だが米国側ではなお現在にいたるまで、「日本への原爆投下は正しかった」という意見が多数派である。米国政府は公式にもその立場を崩していない。8月5日に日本の新聞各紙でも報じられた米国の大学の研究所による世論調査でも、広島と長崎への原爆投下は「正しかった」と答えたのが全体の61%、「まちがいだった」と答えたのが22%という結果だった。米側の論理としては、原爆投下は日本の降伏を早め、その結果、多数の人命が救われた、というのである。だがこれはあくまで戦争の一方の当事者の考え方である。日本側としては、あの大規模な無差別殺戮を「正しかった」とは絶対に言えない。人道上や道義上の観点から、米国の原爆投下を判断のまちがいだとして糾弾すべきだろう。
なぜ、広島や長崎は米国への非難声明を出さないのか
だが被害者である広島や長崎の側からは少なくとも例年8月の式典での宣言などを聞き、読む限り、米国の原爆投下自体への非難は明確には浮かんでこない。米国の核兵器使用への人道的や道義的な責任を追及する声が聞こえないのだ。広島市の秋葉忠利市長は毎年8月6日の「平和宣言」では米国の近年の政権の核政策などを非難はしているが、肝心の原爆投下自体への糾弾は述べていない。秋葉市長自身とは異なるが、ソ連や中国との連帯を土台に日本での反核運動を動かしてきた活動家たちの間では、むしろ「日本の軍国主義が悪いから原爆投下という事態を招いた」という見解が珍しくないようだ。
広島市の原爆死没者慰霊碑の碑文も、原爆を投下した米国を責めずに、逆に日本側を非難する傾向をうかがわせる。碑文は「安らかに眠って下さい 過ちは 繰返しませぬから」と刻まれている。ごくふつうに読めば、「過ち」を犯したのは日本側だという意味にとれる。つまり文章の主語は日本側だと受け取れる。日本側が被爆者をも含めて、ひたすら「過ち」を謝罪しているように読めるだろう。米国への非難はツユほども感じられない。この碑文は慰霊碑が1952年8月に建立されて以来、何度も論議の的となってきた。一般市民からも「碑文は原爆投下の責任を明確にしていない」とか「原爆を投下したのは米国側だから『過ちを繰り返させない』とすべきだ」というような批判が出ていた。

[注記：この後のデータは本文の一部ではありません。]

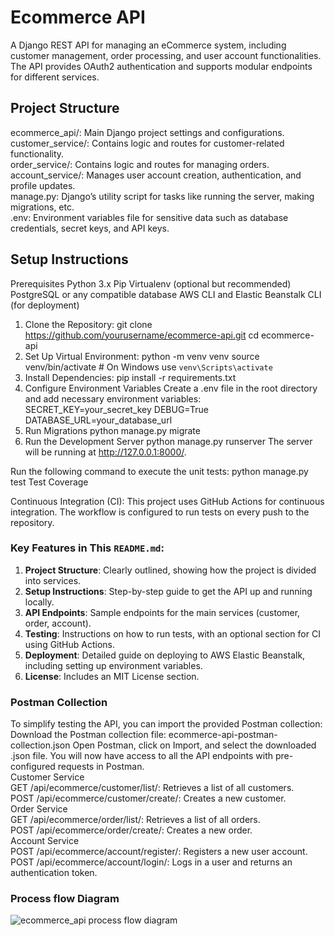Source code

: # Ecommerce API

A Django REST API for managing an eCommerce system, including customer management, order processing, and user account functionalities. The API provides OAuth2 authentication and supports modular endpoints for different services.

## Project Structure
ecommerce_api/: Main Django project settings and configurations.<br>
customer_service/: Contains logic and routes for customer-related functionality.<br>
order_service/: Contains logic and routes for managing orders.<br>
account_service/: Manages user account creation, authentication, and profile updates.<br>
manage.py: Django’s utility script for tasks like running the server, making migrations, etc.<br>
.env: Environment variables file for sensitive data such as database credentials, secret keys, and API keys.<br>

## Setup Instructions

Prerequisites
Python 3.x
Pip
Virtualenv (optional but recommended)
PostgreSQL or any compatible database
AWS CLI and Elastic Beanstalk CLI (for deployment)
1. Clone the Repository: git clone https://github.com/yourusername/ecommerce-api.git
                         cd ecommerce-api
2. Set Up Virtual Environment: python -m venv venv
source venv/bin/activate  # On Windows use `venv\Scripts\activate`
3. Install Dependencies: pip install -r requirements.txt
4. Configure Environment Variables
Create a .env file in the root directory and add necessary environment variables:
SECRET_KEY=your_secret_key
DEBUG=True
DATABASE_URL=your_database_url
5. Run Migrations
python manage.py migrate
6. Run the Development Server
python manage.py runserver
The server will be running at http://127.0.0.1:8000/.

Run the following command to execute the unit tests: python manage.py test
Test Coverage

Continuous Integration (CI): This project uses GitHub Actions for continuous integration. The workflow is configured to run tests on every push to the repository.

### Key Features in This `README.md`:
1. **Project Structure**: Clearly outlined, showing how the project is divided into services.
2. **Setup Instructions**: Step-by-step guide to get the API up and running locally.
3. **API Endpoints**: Sample endpoints for the main services (customer, order, account).
4. **Testing**: Instructions on how to run tests, with an optional section for CI using GitHub Actions.
5. **Deployment**: Detailed guide on deploying to AWS Elastic Beanstalk, including setting up environment variables.
6. **License**: Includes an MIT License section.


### Postman Collection
To simplify testing the API, you can import the provided Postman collection:
Download the Postman collection file: ecommerce-api-postman-collection.json
Open Postman, click on Import, and select the downloaded .json file.
You will now have access to all the API endpoints with pre-configured requests in Postman.<br>
Customer Service<br>
GET /api/ecommerce/customer/list/: Retrieves a list of all customers.<br>
POST /api/ecommerce/customer/create/: Creates a new customer.<br>
Order Service<br>
GET /api/ecommerce/order/list/: Retrieves a list of all orders.<br>
POST /api/ecommerce/order/create/: Creates a new order.<br>
Account Service<br>
POST /api/ecommerce/account/register/: Registers a new user account.<br>
POST /api/ecommerce/account/login/: Logs in a user and returns an authentication token.<br>

### Process flow Diagram
![ecommerce_api process flow diagram](https://github.com/user-attachments/assets/c11cec5c-5576-46d5-b984-7acebf55fb81)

しかし碑文を書いた当時の雑賀忠義広島大教授や浜井信三広島市長は「過ちとは戦争という人類の破滅と文明の破壊を意味する」と主張した。そして、「過ちは繰返しませぬ」という文章の主語は「人類全体」だとする解釈を打ち出したのだった。だがもし主語が人類ならば、なぜ人類と書かなかったのか、という疑問が残る。それになによりも、この日本語を日本人が普通に読めば、大多数が「過ち」を犯したのは日本側だという意味に受け取るという現実が残るといえよう。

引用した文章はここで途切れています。